Principal Hess stuck his head in the door as Penny was putting on her coat. “How’d it go? Anything I can do? Anything at all.”
Lewis was parked behind the school buses, his exhaust pluming white smoke in the frosty air. He said the Dodge truck was worth a looksee. It had a camper with stickers on it: HUNTING: THE AMERICAN WAY and WHEN THE TAILGATE DROPS THE BS STOPS. The camper latch was busted and the owner said his uncle had lost the key when he was out fishing and had to break the lock to get in.
“I got to have fourteen hundred for it,” he said. Penny wrote him a check for twelve fifty.

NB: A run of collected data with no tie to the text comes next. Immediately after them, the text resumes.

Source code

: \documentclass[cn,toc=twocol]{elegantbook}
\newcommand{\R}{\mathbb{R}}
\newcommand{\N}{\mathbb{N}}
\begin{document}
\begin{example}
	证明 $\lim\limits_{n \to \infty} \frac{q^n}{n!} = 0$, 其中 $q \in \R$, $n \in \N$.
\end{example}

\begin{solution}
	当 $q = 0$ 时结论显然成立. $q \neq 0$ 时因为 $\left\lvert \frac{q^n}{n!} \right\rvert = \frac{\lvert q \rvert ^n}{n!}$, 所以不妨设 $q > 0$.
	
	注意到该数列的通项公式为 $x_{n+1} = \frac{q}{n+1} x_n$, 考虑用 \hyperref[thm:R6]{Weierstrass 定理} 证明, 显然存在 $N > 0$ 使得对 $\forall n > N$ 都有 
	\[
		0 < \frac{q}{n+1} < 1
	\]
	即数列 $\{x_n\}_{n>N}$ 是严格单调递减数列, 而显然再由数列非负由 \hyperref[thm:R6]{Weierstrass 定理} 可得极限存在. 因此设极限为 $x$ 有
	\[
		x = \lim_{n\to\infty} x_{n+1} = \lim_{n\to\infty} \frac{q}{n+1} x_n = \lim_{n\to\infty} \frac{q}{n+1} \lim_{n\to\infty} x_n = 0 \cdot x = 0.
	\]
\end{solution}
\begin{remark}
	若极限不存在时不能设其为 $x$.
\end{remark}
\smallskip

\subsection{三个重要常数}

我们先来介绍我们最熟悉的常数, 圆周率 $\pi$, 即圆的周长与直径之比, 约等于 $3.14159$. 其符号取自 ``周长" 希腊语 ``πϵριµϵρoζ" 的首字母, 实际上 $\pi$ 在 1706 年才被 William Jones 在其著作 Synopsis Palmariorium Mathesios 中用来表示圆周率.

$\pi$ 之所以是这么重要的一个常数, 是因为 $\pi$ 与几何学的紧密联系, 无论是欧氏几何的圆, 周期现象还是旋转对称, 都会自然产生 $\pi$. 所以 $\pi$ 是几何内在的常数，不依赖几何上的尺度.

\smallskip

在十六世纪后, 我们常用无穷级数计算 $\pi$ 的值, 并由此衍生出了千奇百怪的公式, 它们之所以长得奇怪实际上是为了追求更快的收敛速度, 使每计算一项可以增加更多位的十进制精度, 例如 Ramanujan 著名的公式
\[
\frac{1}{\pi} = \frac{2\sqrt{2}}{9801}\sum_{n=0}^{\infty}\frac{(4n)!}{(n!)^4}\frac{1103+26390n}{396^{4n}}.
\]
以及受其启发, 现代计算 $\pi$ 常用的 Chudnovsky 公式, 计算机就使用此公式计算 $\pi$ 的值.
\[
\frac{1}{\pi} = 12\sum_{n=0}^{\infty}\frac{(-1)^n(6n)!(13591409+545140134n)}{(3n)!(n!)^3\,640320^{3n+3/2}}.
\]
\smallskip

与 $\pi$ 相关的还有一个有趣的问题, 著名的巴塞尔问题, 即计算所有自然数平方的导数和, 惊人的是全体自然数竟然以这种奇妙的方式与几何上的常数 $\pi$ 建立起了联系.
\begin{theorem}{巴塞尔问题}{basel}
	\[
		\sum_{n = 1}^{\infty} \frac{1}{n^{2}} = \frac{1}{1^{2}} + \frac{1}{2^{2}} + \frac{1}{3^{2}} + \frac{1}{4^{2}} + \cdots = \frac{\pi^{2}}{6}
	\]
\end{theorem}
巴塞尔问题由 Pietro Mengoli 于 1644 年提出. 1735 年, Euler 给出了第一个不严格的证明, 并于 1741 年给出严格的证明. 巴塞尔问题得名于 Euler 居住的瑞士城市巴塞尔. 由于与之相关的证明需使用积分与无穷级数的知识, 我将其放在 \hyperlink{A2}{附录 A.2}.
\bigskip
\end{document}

When they got back to the farm, Lewis wanted her to wait in the truck while he brought Beverly out to see. “Dad,” she said, “it’s just an old pickup truck. Besides, Hope’s been locked up all day.”
After dinner (Lean Cuisine: Fettucini Alfredo) Penny went into the front room to watch TV and once she’d settled on the couch, Hope cocked an eye, put one paw on the armchair, another, unlawfully flumped himself into the seat and grinned at her. She smiled at his joke. “Okay, I get it,” she said. “Now get down off there.”
On Saturday the Salvation Army came for Lisa’s and Mark’s things, a pair of elderly black men from Winchester who removed their caps each time they came into the trailer. “Yes, ma’am,” they said and “No, ma’am,” and “Are you sure you want all these things to go?” And one said, “I have a niece who’d like to have this,” holding up Lisa’s Sunday jumper.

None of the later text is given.